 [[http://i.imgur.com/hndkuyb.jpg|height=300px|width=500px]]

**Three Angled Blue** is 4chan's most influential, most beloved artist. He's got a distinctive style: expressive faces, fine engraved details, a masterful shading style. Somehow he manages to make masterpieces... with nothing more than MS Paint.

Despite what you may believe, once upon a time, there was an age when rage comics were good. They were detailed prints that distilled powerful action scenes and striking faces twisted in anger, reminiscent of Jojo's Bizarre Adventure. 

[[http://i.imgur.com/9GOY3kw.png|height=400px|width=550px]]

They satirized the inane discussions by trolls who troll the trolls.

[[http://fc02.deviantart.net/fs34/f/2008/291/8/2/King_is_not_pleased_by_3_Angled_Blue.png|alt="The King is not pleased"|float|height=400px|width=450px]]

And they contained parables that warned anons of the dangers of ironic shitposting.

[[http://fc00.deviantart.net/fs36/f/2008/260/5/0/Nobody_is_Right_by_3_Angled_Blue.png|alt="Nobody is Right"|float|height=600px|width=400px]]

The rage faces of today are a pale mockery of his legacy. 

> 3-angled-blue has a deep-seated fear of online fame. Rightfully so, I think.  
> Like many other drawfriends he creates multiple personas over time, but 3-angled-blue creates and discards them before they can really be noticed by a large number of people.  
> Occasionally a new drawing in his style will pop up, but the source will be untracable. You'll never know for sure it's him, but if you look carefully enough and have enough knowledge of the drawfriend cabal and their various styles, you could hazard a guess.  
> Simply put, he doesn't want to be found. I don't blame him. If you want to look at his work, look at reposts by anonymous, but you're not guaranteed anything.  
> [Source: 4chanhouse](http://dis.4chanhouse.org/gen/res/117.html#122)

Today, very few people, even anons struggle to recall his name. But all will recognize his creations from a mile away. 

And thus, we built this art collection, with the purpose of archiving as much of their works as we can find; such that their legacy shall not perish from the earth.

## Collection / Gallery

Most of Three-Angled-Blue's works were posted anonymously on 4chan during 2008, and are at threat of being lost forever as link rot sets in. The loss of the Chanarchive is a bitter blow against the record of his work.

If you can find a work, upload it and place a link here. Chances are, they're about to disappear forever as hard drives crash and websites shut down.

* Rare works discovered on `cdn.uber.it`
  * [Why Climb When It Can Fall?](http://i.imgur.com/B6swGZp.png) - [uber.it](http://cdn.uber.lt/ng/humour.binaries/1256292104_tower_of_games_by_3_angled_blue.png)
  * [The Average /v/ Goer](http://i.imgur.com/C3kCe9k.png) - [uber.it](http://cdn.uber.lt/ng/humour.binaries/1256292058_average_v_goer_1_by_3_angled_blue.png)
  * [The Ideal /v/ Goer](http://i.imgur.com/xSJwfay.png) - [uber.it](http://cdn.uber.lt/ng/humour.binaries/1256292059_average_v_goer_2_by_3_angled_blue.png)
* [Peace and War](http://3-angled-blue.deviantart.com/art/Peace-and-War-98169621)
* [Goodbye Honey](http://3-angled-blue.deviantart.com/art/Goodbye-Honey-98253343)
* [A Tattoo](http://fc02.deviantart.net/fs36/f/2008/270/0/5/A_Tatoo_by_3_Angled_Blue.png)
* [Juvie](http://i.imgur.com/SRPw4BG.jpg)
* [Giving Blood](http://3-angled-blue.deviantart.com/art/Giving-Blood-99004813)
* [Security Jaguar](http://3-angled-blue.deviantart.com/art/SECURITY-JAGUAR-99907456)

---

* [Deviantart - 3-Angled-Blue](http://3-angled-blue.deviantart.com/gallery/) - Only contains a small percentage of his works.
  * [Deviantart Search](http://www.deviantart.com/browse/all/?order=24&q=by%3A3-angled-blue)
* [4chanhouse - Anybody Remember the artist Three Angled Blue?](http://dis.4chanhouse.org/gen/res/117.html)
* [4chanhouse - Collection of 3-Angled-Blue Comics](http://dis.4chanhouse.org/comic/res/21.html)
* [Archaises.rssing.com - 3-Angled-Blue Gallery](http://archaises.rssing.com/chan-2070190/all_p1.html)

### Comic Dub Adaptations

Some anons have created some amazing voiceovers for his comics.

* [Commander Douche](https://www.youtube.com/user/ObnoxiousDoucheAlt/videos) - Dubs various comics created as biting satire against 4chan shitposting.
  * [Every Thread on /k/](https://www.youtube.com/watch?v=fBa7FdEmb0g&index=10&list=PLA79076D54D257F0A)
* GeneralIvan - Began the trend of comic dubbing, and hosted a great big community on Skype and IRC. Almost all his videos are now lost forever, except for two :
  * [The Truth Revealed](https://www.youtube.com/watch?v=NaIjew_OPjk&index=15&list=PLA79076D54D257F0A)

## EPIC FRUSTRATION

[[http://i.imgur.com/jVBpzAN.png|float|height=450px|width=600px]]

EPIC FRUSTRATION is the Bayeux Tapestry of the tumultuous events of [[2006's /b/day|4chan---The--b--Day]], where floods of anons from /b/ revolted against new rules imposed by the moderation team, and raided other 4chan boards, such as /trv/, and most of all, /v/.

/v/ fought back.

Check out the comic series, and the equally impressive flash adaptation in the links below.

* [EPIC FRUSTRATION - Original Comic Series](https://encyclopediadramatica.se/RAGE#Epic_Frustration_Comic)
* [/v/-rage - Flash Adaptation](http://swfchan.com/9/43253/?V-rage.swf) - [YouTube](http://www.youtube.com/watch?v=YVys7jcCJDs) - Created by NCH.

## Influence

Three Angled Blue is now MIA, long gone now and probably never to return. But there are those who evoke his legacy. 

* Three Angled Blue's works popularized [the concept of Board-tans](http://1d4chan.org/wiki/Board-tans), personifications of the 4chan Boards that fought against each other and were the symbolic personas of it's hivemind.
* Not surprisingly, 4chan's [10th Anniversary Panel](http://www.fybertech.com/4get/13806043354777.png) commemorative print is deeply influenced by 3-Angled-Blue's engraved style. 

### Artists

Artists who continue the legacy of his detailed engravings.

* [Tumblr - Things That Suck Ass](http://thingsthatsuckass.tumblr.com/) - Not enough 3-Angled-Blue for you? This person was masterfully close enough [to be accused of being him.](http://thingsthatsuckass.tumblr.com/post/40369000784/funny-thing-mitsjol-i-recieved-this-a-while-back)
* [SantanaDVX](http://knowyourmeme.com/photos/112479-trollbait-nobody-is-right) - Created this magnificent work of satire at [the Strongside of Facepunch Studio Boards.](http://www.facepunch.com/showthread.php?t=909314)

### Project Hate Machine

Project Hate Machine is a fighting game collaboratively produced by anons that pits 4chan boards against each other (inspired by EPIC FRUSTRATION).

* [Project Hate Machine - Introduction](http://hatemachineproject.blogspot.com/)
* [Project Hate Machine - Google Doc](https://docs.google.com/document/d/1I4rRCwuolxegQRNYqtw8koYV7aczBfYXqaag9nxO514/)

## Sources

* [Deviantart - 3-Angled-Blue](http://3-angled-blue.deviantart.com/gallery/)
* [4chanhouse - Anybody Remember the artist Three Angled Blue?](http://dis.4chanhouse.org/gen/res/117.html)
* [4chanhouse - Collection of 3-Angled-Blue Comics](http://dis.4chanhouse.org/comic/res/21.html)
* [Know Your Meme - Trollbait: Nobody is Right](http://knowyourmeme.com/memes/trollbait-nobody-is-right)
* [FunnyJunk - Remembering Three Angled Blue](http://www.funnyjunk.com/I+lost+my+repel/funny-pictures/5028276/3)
○ ○ ○ ○ ○
#### Prompt:
Please write the listing out again, matching each line exactly.

#### Answer for the task:
 [[http://i.imgur.com/hndkuyb.jpg|height=300px|width=500px]]

**Three Angled Blue** is 4chan's most influential, most beloved artist. He's got a distinctive style: expressive faces, fine engraved details, a masterful shading style. Somehow he manages to make masterpieces... with nothing more than MS Paint.

Despite what you may believe, once upon a time, there was an age when rage comics were good. They were detailed prints that distilled powerful action scenes and striking faces twisted in anger, reminiscent of Jojo's Bizarre Adventure. 

[[http://i.imgur.com/9GOY3kw.png|height=400px|width=550px]]

They satirized the inane discussions by trolls who troll the trolls.

[[http://fc02.deviantart.net/fs34/f/2008/291/8/2/King_is_not_pleased_by_3_Angled_Blue.png|alt="The King is not pleased"|float|height=400px|width=450px]]

And they contained parables that warned anons of the dangers of ironic shitposting.

[[http://fc00.deviantart.net/fs36/f/2008/260/5/0/Nobody_is_Right_by_3_Angled_Blue.png|alt="Nobody is Right"|float|height=600px|width=400px]]

The rage faces of today are a pale mockery of his legacy. 

> 3-angled-blue has a deep-seated fear of online fame. Rightfully so, I think.  
> Like many other drawfriends he creates multiple personas over time, but 3-angled-blue creates and discards them before they can really be noticed by a large number of people.  
> Occasionally a new drawing in his style will pop up, but the source will be untracable. You'll never know for sure it's him, but if you look carefully enough and have enough knowledge of the drawfriend cabal and their various styles, you could hazard a guess.  
> Simply put, he doesn't want to be found. I don't blame him. If you want to look at his work, look at reposts by anonymous, but you're not guaranteed anything.  
> [Source: 4chanhouse](http://dis.4chanhouse.org/gen/res/117.html#122)

Today, very few people, even anons struggle to recall his name. But all will recognize his creations from a mile away. 

And thus, we built this art collection, with the purpose of archiving as much of their works as we can find; such that their legacy shall not perish from the earth.

## Collection / Gallery

Most of Three-Angled-Blue's works were posted anonymously on 4chan during 2008, and are at threat of being lost forever as link rot sets in. The loss of the Chanarchive is a bitter blow against the record of his work.

If you can find a work, upload it and place a link here. Chances are, they're about to disappear forever as hard drives crash and websites shut down.

* Rare works discovered on `cdn.uber.it`
  * [Why Climb When It Can Fall?](http://i.imgur.com/B6swGZp.png) - [uber.it](http://cdn.uber.lt/ng/humour.binaries/1256292104_tower_of_games_by_3_angled_blue.png)
  * [The Average /v/ Goer](http://i.imgur.com/C3kCe9k.png) - [uber.it](http://cdn.uber.lt/ng/humour.binaries/1256292058_average_v_goer_1_by_3_angled_blue.png)
  * [The Ideal /v/ Goer](http://i.imgur.com/xSJwfay.png) - [uber.it](http://cdn.uber.lt/ng/humour.binaries/1256292059_average_v_goer_2_by_3_angled_blue.png)
* [Peace and War](http://3-angled-blue.deviantart.com/art/Peace-and-War-98169621)
* [Goodbye Honey](http://3-angled-blue.deviantart.com/art/Goodbye-Honey-98253343)
* [A Tattoo](http://fc02.deviantart.net/fs36/f/2008/270/0/5/A_Tatoo_by_3_Angled_Blue.png)
* [Juvie](http://i.imgur.com/SRPw4BG.jpg)
* [Giving Blood](http://3-angled-blue.deviantart.com/art/Giving-Blood-99004813)
* [Security Jaguar](http://3-angled-blue.deviantart.com/art/SECURITY-JAGUAR-99907456)

---

* [Deviantart - 3-Angled-Blue](http://3-angled-blue.deviantart.com/gallery/) - Only contains a small percentage of his works.
  * [Deviantart Search](http://www.deviantart.com/browse/all/?order=24&q=by%3A3-angled-blue)
* [4chanhouse - Anybody Remember the artist Three Angled Blue?](http://dis.4chanhouse.org/gen/res/117.html)
* [4chanhouse - Collection of 3-Angled-Blue Comics](http://dis.4chanhouse.org/comic/res/21.html)
* [Archaises.rssing.com - 3-Angled-Blue Gallery](http://archaises.rssing.com/chan-2070190/all_p1.html)

### Comic Dub Adaptations

Some anons have created some amazing voiceovers for his comics.

* [Commander Douche](https://www.youtube.com/user/ObnoxiousDoucheAlt/videos) - Dubs various comics created as biting satire against 4chan shitposting.
  * [Every Thread on /k/](https://www.youtube.com/watch?v=fBa7FdEmb0g&index=10&list=PLA79076D54D257F0A)
* GeneralIvan - Began the trend of comic dubbing, and hosted a great big community on Skype and IRC. Almost all his videos are now lost forever, except for two :
  * [The Truth Revealed](https://www.youtube.com/watch?v=NaIjew_OPjk&index=15&list=PLA79076D54D257F0A)

## EPIC FRUSTRATION

[[http://i.imgur.com/jVBpzAN.png|float|height=450px|width=600px]]

EPIC FRUSTRATION is the Bayeux Tapestry of the tumultuous events of [[2006's /b/day|4chan---The--b--Day]], where floods of anons from /b/ revolted against new rules imposed by the moderation team, and raided other 4chan boards, such as /trv/, and most of all, /v/.

/v/ fought back.

Check out the comic series, and the equally impressive flash adaptation in the links below.

* [EPIC FRUSTRATION - Original Comic Series](https://encyclopediadramatica.se/RAGE#Epic_Frustration_Comic)
* [/v/-rage - Flash Adaptation](http://swfchan.com/9/43253/?V-rage.swf) - [YouTube](http://www.youtube.com/watch?v=YVys7jcCJDs) - Created by NCH.

## Influence

Three Angled Blue is now MIA, long gone now and probably never to return. But there are those who evoke his legacy. 

* Three Angled Blue's works popularized [the concept of Board-tans](http://1d4chan.org/wiki/Board-tans), personifications of the 4chan Boards that fought against each other and were the symbolic personas of it's hivemind.
* Not surprisingly, 4chan's [10th Anniversary Panel](http://www.fybertech.com/4get/13806043354777.png) commemorative print is deeply influenced by 3-Angled-Blue's engraved style. 

### Artists

Artists who continue the legacy of his detailed engravings.

* [Tumblr - Things That Suck Ass](http://thingsthatsuckass.tumblr.com/) - Not enough 3-Angled-Blue for you? This person was masterfully close enough [to be accused of being him.](http://thingsthatsuckass.tumblr.com/post/40369000784/funny-thing-mitsjol-i-recieved-this-a-while-back)
* [SantanaDVX](http://knowyourmeme.com/photos/112479-trollbait-nobody-is-right) - Created this magnificent work of satire at [the Strongside of Facepunch Studio Boards.](http://www.facepunch.com/showthread.php?t=909314)

### Project Hate Machine

Project Hate Machine is a fighting game collaboratively produced by anons that pits 4chan boards against each other (inspired by EPIC FRUSTRATION).

* [Project Hate Machine - Introduction](http://hatemachineproject.blogspot.com/)
* [Project Hate Machine - Google Doc](https://docs.google.com/document/d/1I4rRCwuolxegQRNYqtw8koYV7aczBfYXqaag9nxO514/)

## Sources

* [Deviantart - 3-Angled-Blue](http://3-angled-blue.deviantart.com/gallery/)
* [4chanhouse - Anybody Remember the artist Three Angled Blue?](http://dis.4chanhouse.org/gen/res/117.html)
* [4chanhouse - Collection of 3-Angled-Blue Comics](http://dis.4chanhouse.org/comic/res/21.html)
* [Know Your Meme - Trollbait: Nobody is Right](http://knowyourmeme.com/memes/trollbait-nobody-is-right)
* [FunnyJunk - Remembering Three Angled Blue](http://www.funnyjunk.com/I+lost+my+repel/funny-pictures/5028276/3)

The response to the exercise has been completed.